Nadikar Movie Review: Moments Of Meta Brilliance In An Otherwise Soulless Pinocchio Retelling

Despite an overall shallowness to scenes before or after the high moments, there are instances in Nadikar that will remain with the viewer

Vishal Menon

Director: Jean Paul Lal aka Lal Jr.

Writer: Suvin S. Somasekharan

Cast: Tovino Thomas, Soubin Shahir, Bhavana

Duration: 136 minutes

Available in: Theatres

In one of the many meta scenes in Lal Jr.’s Nadikar, we get gentle touches that show us what the director does behind the camera. The scene in question is a funeral in which superstar/actor David (Tovino Thomas) must perform as he walks into the sight of his deceased sister. As the director of the film-within-the-film shouts action, we witness the invisible director in Lal Jr. take over. The aspect ratio gets a shift and DI takes over to turn a bright, cheerful day into one that’s as gloomy as the scene they’re shooting. In a film that observes cinema through the lens of a thriving superstar/ struggling actor, we mustn’t overlook the directorial touches that go into making a scene come alive. Such scenes are few and far between in Nadikar, but when they come together, you see all the magic of filmmaking and the tiny pieces that must work in tandem to make it happen. 

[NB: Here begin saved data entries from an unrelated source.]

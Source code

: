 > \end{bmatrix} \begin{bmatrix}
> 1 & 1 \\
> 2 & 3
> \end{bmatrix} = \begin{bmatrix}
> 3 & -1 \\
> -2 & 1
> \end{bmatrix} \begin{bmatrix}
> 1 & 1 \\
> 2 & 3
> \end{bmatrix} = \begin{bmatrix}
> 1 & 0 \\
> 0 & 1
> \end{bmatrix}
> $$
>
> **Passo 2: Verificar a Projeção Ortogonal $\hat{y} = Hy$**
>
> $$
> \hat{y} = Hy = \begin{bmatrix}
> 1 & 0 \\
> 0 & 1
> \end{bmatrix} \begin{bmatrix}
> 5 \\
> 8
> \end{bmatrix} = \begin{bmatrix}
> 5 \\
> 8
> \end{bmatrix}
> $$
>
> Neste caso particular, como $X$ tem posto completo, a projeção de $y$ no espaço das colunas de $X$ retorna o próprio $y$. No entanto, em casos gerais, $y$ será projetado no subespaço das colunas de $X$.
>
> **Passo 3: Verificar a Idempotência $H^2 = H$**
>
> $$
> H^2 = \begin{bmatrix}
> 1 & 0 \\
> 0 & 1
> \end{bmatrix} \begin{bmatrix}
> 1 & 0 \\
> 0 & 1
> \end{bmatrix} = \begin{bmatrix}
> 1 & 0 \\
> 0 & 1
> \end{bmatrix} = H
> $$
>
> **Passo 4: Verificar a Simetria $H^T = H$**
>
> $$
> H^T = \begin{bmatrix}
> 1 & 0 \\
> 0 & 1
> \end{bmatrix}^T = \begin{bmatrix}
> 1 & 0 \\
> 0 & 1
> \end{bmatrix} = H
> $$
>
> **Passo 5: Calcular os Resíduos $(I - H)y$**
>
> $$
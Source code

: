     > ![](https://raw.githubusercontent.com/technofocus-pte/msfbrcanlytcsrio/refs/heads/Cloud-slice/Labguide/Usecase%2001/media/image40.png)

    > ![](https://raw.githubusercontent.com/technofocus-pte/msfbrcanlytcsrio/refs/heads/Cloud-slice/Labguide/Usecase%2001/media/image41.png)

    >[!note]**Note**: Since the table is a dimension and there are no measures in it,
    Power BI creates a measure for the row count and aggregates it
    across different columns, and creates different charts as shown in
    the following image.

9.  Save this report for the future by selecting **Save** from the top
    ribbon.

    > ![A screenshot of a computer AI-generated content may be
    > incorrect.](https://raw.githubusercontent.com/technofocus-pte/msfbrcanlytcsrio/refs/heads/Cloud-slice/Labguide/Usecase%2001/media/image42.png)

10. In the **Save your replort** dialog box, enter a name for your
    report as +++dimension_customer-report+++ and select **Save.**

Unlike earlier meta films in Malayalam, including this director’s own Driving Licence (2019), an unusually large number of dramatic high points are written around such film-within-a-film sequences. In one such scene, we see David getting humiliated when a celebrated director (Koshy, modelled after Joshiy) exposes his lack of emotion during the shoot of an extremely sensitive sequence. This scene is the inciting incident, the moment David sets off on a new journey after years of pointless indifference to his career. But when this very scene gets a call back later on, David is a different person and it turns into a scene about his catharsis and his redemption. This is where he sheds all notions of a superstar despite the many figurative coats he wears here. He is stripped of the shiny trappings that cinema has given him and it leads him to the real power of the art form—the power to heal.  

A still from Nadikar

In essence, the spirit of Nadikar too can be observed in a scene in which Bala (Soubin), the acting coach, gives David some tips to improve his performance in what appears to be a very simple scene. After coaching him to use his body a lot more, he insists that David perform the scene with his chappals removed, with his feet stuck deep into the mud. Even these tiny details add an element to his performance and it's hard to look at acting as a craft when you see these scenes play out. 

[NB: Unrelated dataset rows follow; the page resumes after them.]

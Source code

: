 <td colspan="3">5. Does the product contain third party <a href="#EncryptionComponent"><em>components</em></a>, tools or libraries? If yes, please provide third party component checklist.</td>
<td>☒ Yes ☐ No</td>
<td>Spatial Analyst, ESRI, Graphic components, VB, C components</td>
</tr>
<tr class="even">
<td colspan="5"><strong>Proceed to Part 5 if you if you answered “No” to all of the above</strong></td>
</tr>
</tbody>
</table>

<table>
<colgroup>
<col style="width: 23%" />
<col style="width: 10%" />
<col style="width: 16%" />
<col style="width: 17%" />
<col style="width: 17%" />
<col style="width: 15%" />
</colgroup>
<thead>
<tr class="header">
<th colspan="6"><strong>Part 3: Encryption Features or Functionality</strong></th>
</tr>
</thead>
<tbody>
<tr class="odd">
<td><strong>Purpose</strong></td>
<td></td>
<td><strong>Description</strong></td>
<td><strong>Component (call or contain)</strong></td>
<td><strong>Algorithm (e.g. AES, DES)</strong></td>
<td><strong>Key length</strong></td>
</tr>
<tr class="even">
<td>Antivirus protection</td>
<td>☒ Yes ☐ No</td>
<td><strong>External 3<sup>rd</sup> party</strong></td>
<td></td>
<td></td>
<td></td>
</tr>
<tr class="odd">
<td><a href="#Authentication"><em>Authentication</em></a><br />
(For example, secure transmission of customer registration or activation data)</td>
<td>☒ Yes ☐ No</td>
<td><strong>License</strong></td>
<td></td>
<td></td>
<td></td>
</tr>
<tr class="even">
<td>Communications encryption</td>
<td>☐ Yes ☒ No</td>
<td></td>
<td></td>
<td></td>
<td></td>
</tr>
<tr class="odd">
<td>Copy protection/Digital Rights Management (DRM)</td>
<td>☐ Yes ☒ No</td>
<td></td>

These scenes form the basis of Nadikar and these are the instances that will remain with the viewer despite an overall shallowness to scenes before or after these high moments. Ironically, for a film that aims to expose the veneer of artificiality with which commercial films are made, we get a similar adulteration in the way an action sequence is forced into the narrative. Not only does it contradict David’s low self-esteem he is wrestling with when it happens but it also takes away the momentum with which we’re invested in his journey and his friendship with his coach Bala. This feels like a genre shift the film never fully recovers from and it dilutes its essence even during important scenes that follow right after. 

A still from Nadikar

This includes a dramatic event that exposes David to his friends, the audience and himself. Along with David, we too get to see the core issue of a man who has taken his superstardom too seriously, to the point where he is unable to look at anyone as an equal. But with the way the scene plays out, we feel the same soullessness director Koshy felt when he was directing David in the film at the beginning. A reason for this might have been the uneasy mix of comedy and drama they’ve tried out for this sequence. Another reason also could be the sync sound that makes it a tad difficult to follow dialogues, especially those of Soubin. And when this scene ends with a rather cheeky one-liner, it’s robbed of the emotional wattage we needed to care for David, to care for Bala and most importantly, to care for Lenin, David’s most trusted lieutenant.

With that aspect missing, we sit through what’s mostly a passable comedy with an entertaining lineup of pop culture references and fourth-wall-breaking jokes the director is already known for. Despite the misses, Nadikar, with its many meta moments, handholds us through the coming-of-age story of a boy who had to become a superstar to find love. But a plot this rich needed a film even richer.